Loss-Guided Model Sharing and Local Learning Correction in Decentralized Federated Learning for Crop Disease Classification
Denis Mamba Kabala, Adel Hafiane, Laurent Bobelin, Raphael Canals
TL;DR
Addressing privacy and scalability in crop disease classification, the paper proposes a Loss_val-guided decentralized federated learning framework with a $\lambda$-weighted local loss to balance local data representativeness and global generalization. By sharing only the best neighbor models based on $Loss_{val}$ and updating local learning with an adaptive loss that incorporates the received models, the approach enables serverless, peer-to-peer collaboration. Evaluations on PlantVillage with ResNet50, VGG16, and ViT_B16 show faster convergence and higher accuracy, with ResNet50 benefiting most from external guidance while VGG16 and ViT_B16 exhibit robust generalization and stability across settings. The results demonstrate reduced communication costs and improved robustness to data heterogeneity, outperforming centralized FL and prior CNN/ViT-based methods in this domain.
Abstract
Crop disease detection and classification is a critical challenge in agriculture, with major implications for productivity, food security, and environmental sustainability. While deep learning models such as CNN and ViT have shown excellent performance in classifying plant diseases from images, their large-scale deployment is often limited by data privacy concerns. Federated Learning (FL) addresses this issue, but centralized FL remains vulnerable to single-point failures and scalability limits. In this paper, we introduce a novel Decentralized Federated Learning (DFL) framework that uses validation loss (Loss_val) both to guide model sharing between peers and to correct local training via an adaptive loss function controlled by weighting parameter.

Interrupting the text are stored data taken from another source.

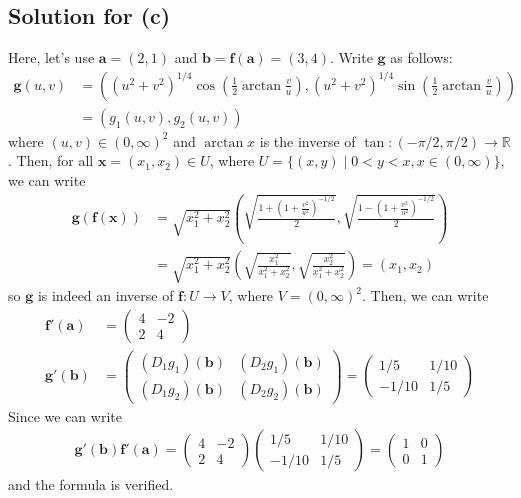 \documentclass{scrartcl}
\begin{document}
\subsection{Solution for (c)}
Here, let's use \(\mathbf{a} = (2, 1)\) and \(\mathbf{b} =
\mathbf{f}(\mathbf{a}) = (3, 4)\). Write \(\mathbf{g}\) as follows:
\begin{align*}
  \mathbf{g}(u, v)
  &= \left( (u^2 + v^2)^{1/4}
    \cos \left( \frac{1}{2} \arctan \frac{v}{u} \right),
    (u^2 + v^2)^{1/4}
    \sin \left( \frac{1}{2} \arctan \frac{v}{u} \right) \right) \\
  &= (g_1(u, v), g_2(u, v))
\end{align*}
where \((u, v) \in (0, \infty)^2\) and \(\arctan x\) is the inverse of \(\tan:
(-\pi / 2, \pi / 2) \to \mathbb{R}\). Then, for all \(\mathbf{x} = (x_1, x_2)
\in U\), where \(U = \{(x, y)\; |\; 0 < y < x, x \in (0, \infty)\}\), we can
write
\begin{align*}
  \mathbf{g}(\mathbf{f}(\mathbf{x}))
  &= \sqrt{x^2_1 + x^2_2}
    \left(
      \sqrt{\frac{1 + \left( 1 + \frac{v^2}{u^2} \right)^{-1/2}}{2}},
      \sqrt{\frac{1 - \left( 1 + \frac{v^2}{u^2} \right)^{-1/2}}{2}}
    \right) \\
  &= \sqrt{x^2_1 + x^2_2}
    \left(
      \sqrt{\frac{x^2_1}{x^2_1 + x^2_2}},
      \sqrt{\frac{x^2_2}{x^2_1 + x^2_2}}
    \right)
  = (x_1, x_2)
\end{align*}
so \(\mathbf{g}\) is indeed an inverse of \(\mathbf{f}: U \to V\), where \(V =
(0, \infty)^2\). Then, we can write
\begin{align*}
  \mathbf{f}'(\mathbf{a})
  &= \begin{pmatrix}
    4 & -2 \\
    2 & 4
  \end{pmatrix} \\
  \mathbf{g}'(\mathbf{b})
  &= \begin{pmatrix}
    (D_1 g_1) (\mathbf{b}) & (D_2 g_1) (\mathbf{b}) \\
    (D_1 g_2) (\mathbf{b}) & (D_2 g_2) (\mathbf{b})
  \end{pmatrix}
  = \begin{pmatrix}
    1/5 & 1/10 \\
    -1/10 & 1/5
  \end{pmatrix}
\end{align*}
Since we can write
\begin{align*}
  \mathbf{g}'(\mathbf{b}) \mathbf{f}'(\mathbf{a})
  = \begin{pmatrix}
    4 & -2 \\
    2 & 4
  \end{pmatrix} \begin{pmatrix}
    1/5 & 1/10 \\
    -1/10 & 1/5
  \end{pmatrix}
  = \begin{pmatrix}
    1 & 0 \\
    0 & 1
  \end{pmatrix}
\end{align*}
and the formula is verified.
\end{document}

We conduct extensive experiments using PlantVillage datasets with three deep learning architectures (ResNet50, VGG16, and ViT_B16), analyzing the impact of weighting parameter, the number of shared models, the number of clients, and the use of Loss_val versus Loss_train of other clients. Results demonstrate that our DFL approach not only improves accuracy and convergence speed, but also ensures better generalization and robustness across heterogeneous data environments making it particularly well-suited for privacy-preserving agricultural applications.